(GIVEN DATA)

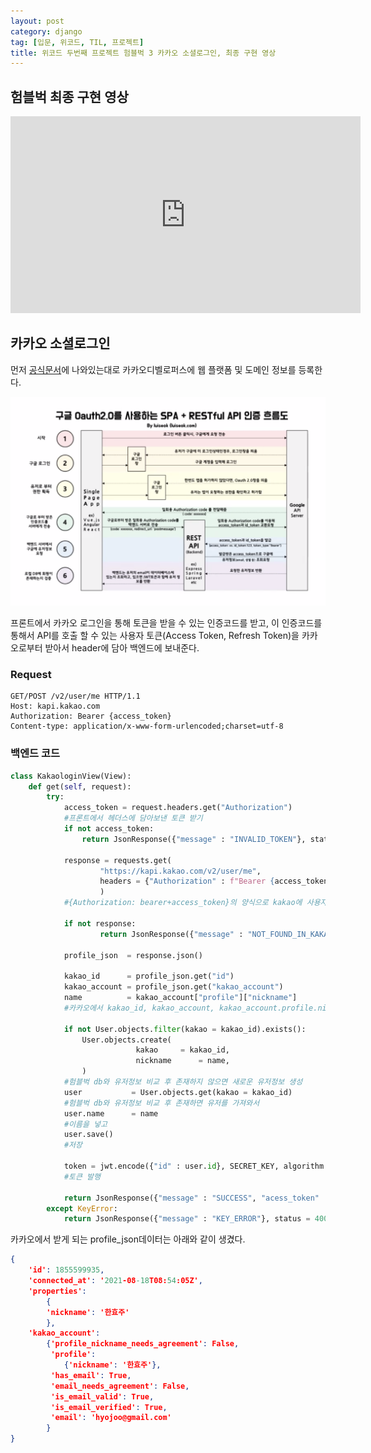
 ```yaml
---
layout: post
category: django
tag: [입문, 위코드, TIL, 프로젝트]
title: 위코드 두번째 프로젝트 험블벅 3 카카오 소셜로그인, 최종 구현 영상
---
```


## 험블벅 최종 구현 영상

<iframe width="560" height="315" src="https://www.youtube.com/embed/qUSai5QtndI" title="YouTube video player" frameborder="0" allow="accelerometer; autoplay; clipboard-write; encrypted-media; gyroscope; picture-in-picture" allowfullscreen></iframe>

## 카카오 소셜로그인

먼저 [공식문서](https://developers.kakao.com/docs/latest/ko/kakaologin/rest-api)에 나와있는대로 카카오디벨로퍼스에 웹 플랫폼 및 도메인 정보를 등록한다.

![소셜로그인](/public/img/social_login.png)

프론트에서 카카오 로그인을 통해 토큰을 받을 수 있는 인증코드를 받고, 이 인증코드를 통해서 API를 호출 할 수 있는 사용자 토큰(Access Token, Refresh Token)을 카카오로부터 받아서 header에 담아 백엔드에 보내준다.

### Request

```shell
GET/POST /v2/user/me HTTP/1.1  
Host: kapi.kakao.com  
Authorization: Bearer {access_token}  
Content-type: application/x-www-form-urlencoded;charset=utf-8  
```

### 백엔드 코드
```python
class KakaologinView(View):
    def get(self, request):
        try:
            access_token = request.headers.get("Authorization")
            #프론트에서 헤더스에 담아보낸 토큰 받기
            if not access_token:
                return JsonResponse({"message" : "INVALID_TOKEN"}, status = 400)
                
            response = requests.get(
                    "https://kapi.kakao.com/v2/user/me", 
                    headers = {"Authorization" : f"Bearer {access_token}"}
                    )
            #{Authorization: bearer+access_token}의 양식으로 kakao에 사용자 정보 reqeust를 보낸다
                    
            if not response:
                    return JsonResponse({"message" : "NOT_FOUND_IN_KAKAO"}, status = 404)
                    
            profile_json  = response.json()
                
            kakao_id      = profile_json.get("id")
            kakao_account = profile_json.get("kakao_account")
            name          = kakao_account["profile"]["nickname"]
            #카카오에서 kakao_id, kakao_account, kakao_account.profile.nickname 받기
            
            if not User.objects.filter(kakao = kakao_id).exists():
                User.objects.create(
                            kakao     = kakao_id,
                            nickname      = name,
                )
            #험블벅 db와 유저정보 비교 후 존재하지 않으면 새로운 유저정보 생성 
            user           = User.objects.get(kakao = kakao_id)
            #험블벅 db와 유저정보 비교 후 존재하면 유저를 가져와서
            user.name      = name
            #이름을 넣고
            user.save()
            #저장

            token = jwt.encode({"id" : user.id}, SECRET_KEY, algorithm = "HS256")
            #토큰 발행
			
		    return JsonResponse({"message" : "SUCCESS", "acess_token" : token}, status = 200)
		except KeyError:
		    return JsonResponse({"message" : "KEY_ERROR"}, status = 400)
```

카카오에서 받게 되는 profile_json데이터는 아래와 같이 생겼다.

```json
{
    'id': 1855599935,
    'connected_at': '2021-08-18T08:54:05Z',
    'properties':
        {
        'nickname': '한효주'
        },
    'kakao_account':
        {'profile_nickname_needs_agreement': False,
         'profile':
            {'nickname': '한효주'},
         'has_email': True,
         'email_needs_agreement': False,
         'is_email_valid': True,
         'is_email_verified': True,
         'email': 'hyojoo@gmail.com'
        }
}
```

(End GIVEN DATA)

__WHAT IS EXPECTED__: How many lines in the entries above include the string "소셜로그인"? Answer with the number only.

__RESULT OF THE EXERCISE__: 3